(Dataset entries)
▽

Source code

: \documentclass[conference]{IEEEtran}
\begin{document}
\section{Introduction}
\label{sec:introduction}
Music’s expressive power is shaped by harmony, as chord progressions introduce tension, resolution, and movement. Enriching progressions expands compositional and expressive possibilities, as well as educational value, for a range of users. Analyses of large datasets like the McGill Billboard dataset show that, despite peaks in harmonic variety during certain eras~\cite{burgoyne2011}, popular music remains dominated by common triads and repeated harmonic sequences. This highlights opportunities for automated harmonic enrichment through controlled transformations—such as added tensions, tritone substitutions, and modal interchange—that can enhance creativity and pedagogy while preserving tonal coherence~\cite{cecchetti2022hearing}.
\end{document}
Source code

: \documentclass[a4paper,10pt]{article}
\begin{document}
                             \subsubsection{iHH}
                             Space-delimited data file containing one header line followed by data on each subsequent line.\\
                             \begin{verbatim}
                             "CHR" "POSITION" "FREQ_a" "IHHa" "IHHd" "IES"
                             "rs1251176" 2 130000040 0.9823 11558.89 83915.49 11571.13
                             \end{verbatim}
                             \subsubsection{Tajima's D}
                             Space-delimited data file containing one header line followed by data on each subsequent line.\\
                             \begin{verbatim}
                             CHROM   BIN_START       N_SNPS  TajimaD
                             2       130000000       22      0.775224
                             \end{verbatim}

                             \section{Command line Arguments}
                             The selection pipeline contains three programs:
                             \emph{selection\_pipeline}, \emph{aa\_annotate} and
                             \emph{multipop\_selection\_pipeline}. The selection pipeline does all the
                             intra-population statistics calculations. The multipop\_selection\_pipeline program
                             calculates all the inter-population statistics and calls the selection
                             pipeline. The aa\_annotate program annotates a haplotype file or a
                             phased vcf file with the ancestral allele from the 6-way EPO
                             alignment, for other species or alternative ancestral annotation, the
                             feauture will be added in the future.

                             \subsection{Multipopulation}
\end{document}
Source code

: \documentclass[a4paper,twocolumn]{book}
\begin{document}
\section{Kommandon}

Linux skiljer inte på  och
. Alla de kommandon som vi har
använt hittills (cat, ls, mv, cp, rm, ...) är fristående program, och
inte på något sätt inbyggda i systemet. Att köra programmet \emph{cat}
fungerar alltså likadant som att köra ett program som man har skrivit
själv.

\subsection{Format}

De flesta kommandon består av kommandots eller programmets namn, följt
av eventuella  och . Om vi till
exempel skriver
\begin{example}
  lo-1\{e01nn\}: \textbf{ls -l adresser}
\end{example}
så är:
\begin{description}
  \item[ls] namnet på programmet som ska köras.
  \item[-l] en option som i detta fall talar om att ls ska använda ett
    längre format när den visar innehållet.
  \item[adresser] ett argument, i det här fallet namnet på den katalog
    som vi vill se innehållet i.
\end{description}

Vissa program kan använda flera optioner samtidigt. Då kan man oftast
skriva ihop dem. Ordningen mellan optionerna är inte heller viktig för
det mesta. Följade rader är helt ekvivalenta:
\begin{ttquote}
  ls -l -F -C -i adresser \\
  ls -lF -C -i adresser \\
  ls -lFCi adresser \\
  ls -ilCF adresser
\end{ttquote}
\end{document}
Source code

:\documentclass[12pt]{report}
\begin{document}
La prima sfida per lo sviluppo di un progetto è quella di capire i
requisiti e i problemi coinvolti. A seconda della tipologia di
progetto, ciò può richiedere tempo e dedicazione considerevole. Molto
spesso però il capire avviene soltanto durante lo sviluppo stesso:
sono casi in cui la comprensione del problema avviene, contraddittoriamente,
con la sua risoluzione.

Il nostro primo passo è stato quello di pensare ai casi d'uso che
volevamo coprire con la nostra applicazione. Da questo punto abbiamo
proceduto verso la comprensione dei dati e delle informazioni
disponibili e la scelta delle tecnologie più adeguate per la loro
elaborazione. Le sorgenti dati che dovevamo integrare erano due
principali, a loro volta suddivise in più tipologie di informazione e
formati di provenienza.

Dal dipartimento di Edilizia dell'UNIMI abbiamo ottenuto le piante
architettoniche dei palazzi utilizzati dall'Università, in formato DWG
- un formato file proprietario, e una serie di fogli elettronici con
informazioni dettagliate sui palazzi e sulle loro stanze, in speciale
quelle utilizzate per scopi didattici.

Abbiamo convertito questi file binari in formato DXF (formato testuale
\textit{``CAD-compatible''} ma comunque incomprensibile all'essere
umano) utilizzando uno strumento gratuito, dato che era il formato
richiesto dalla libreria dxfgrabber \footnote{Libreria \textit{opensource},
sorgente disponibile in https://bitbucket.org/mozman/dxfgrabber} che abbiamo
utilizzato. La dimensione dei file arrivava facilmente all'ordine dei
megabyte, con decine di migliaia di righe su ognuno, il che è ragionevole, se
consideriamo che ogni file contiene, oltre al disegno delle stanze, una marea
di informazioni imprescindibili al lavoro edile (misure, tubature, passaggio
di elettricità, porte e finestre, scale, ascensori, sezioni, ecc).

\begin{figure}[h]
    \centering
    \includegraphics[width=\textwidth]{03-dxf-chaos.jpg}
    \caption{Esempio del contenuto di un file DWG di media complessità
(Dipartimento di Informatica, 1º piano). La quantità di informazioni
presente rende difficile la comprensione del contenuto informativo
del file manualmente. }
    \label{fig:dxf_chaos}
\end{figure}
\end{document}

△

Every record above must be printed again exactly as it stands.

Source code

: \documentclass[conference]{IEEEtran}
\begin{document}
\section{Introduction}
\label{sec:introduction}
Music’s expressive power is shaped by harmony, as chord progressions introduce tension, resolution, and movement. Enriching progressions expands compositional and expressive possibilities, as well as educational value, for a range of users. Analyses of large datasets like the McGill Billboard dataset show that, despite peaks in harmonic variety during certain eras~\cite{burgoyne2011}, popular music remains dominated by common triads and repeated harmonic sequences. This highlights opportunities for automated harmonic enrichment through controlled transformations—such as added tensions, tritone substitutions, and modal interchange—that can enhance creativity and pedagogy while preserving tonal coherence~\cite{cecchetti2022hearing}.
\end{document}
Source code

: \documentclass[a4paper,10pt]{article}
\begin{document}
                             \subsubsection{iHH}
                             Space-delimited data file containing one header line followed by data on each subsequent line.\\
                             \begin{verbatim}
                             "CHR" "POSITION" "FREQ_a" "IHHa" "IHHd" "IES"
                             "rs1251176" 2 130000040 0.9823 11558.89 83915.49 11571.13
                             \end{verbatim}
                             \subsubsection{Tajima's D}
                             Space-delimited data file containing one header line followed by data on each subsequent line.\\
                             \begin{verbatim}
                             CHROM   BIN_START       N_SNPS  TajimaD
                             2       130000000       22      0.775224
                             \end{verbatim}

                             \section{Command line Arguments}
                             The selection pipeline contains three programs:
                             \emph{selection\_pipeline}, \emph{aa\_annotate} and
                             \emph{multipop\_selection\_pipeline}. The selection pipeline does all the
                             intra-population statistics calculations. The multipop\_selection\_pipeline program
                             calculates all the inter-population statistics and calls the selection
                             pipeline. The aa\_annotate program annotates a haplotype file or a
                             phased vcf file with the ancestral allele from the 6-way EPO
                             alignment, for other species or alternative ancestral annotation, the
                             feauture will be added in the future.

                             \subsection{Multipopulation}
\end{document}
Source code

: \documentclass[a4paper,twocolumn]{book}
\begin{document}
\section{Kommandon}

Linux skiljer inte på  och
. Alla de kommandon som vi har
använt hittills (cat, ls, mv, cp, rm, ...) är fristående program, och
inte på något sätt inbyggda i systemet. Att köra programmet \emph{cat}
fungerar alltså likadant som att köra ett program som man har skrivit
själv.

\subsection{Format}

De flesta kommandon består av kommandots eller programmets namn, följt
av eventuella  och . Om vi till
exempel skriver
\begin{example}
  lo-1\{e01nn\}: \textbf{ls -l adresser}
\end{example}
så är:
\begin{description}
  \item[ls] namnet på programmet som ska köras.
  \item[-l] en option som i detta fall talar om att ls ska använda ett
    längre format när den visar innehållet.
  \item[adresser] ett argument, i det här fallet namnet på den katalog
    som vi vill se innehållet i.
\end{description}

Vissa program kan använda flera optioner samtidigt. Då kan man oftast
skriva ihop dem. Ordningen mellan optionerna är inte heller viktig för
det mesta. Följade rader är helt ekvivalenta:
\begin{ttquote}
  ls -l -F -C -i adresser \\
  ls -lF -C -i adresser \\
  ls -lFCi adresser \\
  ls -ilCF adresser
\end{ttquote}
\end{document}
Source code

:\documentclass[12pt]{report}
\begin{document}
La prima sfida per lo sviluppo di un progetto è quella di capire i
requisiti e i problemi coinvolti. A seconda della tipologia di
progetto, ciò può richiedere tempo e dedicazione considerevole. Molto
spesso però il capire avviene soltanto durante lo sviluppo stesso:
sono casi in cui la comprensione del problema avviene, contraddittoriamente,
con la sua risoluzione.

Il nostro primo passo è stato quello di pensare ai casi d'uso che
volevamo coprire con la nostra applicazione. Da questo punto abbiamo
proceduto verso la comprensione dei dati e delle informazioni
disponibili e la scelta delle tecnologie più adeguate per la loro
elaborazione. Le sorgenti dati che dovevamo integrare erano due
principali, a loro volta suddivise in più tipologie di informazione e
formati di provenienza.

Dal dipartimento di Edilizia dell'UNIMI abbiamo ottenuto le piante
architettoniche dei palazzi utilizzati dall'Università, in formato DWG
- un formato file proprietario, e una serie di fogli elettronici con
informazioni dettagliate sui palazzi e sulle loro stanze, in speciale
quelle utilizzate per scopi didattici.

Abbiamo convertito questi file binari in formato DXF (formato testuale
\textit{``CAD-compatible''} ma comunque incomprensibile all'essere
umano) utilizzando uno strumento gratuito, dato che era il formato
richiesto dalla libreria dxfgrabber \footnote{Libreria \textit{opensource},
sorgente disponibile in https://bitbucket.org/mozman/dxfgrabber} che abbiamo
utilizzato. La dimensione dei file arrivava facilmente all'ordine dei
megabyte, con decine di migliaia di righe su ognuno, il che è ragionevole, se
consideriamo che ogni file contiene, oltre al disegno delle stanze, una marea
di informazioni imprescindibili al lavoro edile (misure, tubature, passaggio
di elettricità, porte e finestre, scale, ascensori, sezioni, ecc).

\begin{figure}[h]
    \centering
    \includegraphics[width=\textwidth]{03-dxf-chaos.jpg}
    \caption{Esempio del contenuto di un file DWG di media complessità
(Dipartimento di Informatica, 1º piano). La quantità di informazioni
presente rende difficile la comprensione del contenuto informativo
del file manualmente. }
    \label{fig:dxf_chaos}
\end{figure}
\end{document}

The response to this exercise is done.